>>>>>

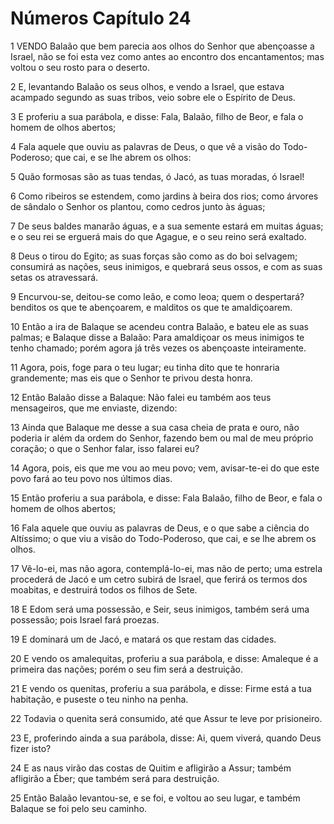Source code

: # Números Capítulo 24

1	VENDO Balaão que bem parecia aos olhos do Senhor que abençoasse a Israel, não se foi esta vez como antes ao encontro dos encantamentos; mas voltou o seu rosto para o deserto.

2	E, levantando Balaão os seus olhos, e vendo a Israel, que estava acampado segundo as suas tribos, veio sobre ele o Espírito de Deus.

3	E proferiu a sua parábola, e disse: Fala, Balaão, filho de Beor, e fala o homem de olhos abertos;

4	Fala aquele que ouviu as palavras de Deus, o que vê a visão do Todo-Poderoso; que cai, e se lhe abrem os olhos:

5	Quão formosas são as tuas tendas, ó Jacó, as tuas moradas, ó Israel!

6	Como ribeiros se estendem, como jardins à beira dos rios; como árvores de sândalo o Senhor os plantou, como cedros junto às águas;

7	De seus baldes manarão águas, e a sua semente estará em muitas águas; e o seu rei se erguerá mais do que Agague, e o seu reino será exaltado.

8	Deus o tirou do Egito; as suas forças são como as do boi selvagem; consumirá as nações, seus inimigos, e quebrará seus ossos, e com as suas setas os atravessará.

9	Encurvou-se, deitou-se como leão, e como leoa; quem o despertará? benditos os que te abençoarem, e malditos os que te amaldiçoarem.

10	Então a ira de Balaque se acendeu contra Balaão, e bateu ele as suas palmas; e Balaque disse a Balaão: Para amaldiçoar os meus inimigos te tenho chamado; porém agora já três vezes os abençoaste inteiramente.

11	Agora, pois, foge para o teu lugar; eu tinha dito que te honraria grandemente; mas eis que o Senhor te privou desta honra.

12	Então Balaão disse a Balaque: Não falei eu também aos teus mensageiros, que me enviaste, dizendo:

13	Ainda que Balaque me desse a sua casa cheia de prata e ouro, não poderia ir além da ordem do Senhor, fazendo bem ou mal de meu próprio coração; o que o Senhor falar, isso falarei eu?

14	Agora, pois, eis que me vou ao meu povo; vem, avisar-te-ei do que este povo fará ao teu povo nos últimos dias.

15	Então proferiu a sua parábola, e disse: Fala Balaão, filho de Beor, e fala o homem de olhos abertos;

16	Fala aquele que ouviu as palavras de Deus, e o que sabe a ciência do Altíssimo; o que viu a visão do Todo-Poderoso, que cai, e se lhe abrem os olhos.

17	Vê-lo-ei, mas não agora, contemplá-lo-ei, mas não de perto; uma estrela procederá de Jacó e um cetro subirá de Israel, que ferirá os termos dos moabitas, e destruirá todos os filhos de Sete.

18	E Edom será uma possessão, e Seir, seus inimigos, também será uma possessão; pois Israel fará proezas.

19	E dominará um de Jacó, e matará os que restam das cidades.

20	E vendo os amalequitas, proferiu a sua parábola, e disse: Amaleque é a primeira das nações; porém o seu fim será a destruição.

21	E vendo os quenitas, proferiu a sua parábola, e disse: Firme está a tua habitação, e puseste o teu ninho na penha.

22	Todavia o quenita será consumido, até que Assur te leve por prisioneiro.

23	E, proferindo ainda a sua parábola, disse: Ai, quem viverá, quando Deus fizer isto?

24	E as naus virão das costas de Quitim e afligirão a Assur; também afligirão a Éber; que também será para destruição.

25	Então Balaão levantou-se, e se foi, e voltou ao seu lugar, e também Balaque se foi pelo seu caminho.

<<<<<

Reply with the lines from the one that contains "ninho na penha." through the last line of the material above, copied exactly and nothing else.

_Written solution:_
21	E vendo os quenitas, proferiu a sua parábola, e disse: Firme está a tua habitação, e puseste o teu ninho na penha.

22	Todavia o quenita será consumido, até que Assur te leve por prisioneiro.

23	E, proferindo ainda a sua parábola, disse: Ai, quem viverá, quando Deus fizer isto?

24	E as naus virão das costas de Quitim e afligirão a Assur; também afligirão a Éber; que também será para destruição.

25	Então Balaão levantou-se, e se foi, e voltou ao seu lugar, e também Balaque se foi pelo seu caminho.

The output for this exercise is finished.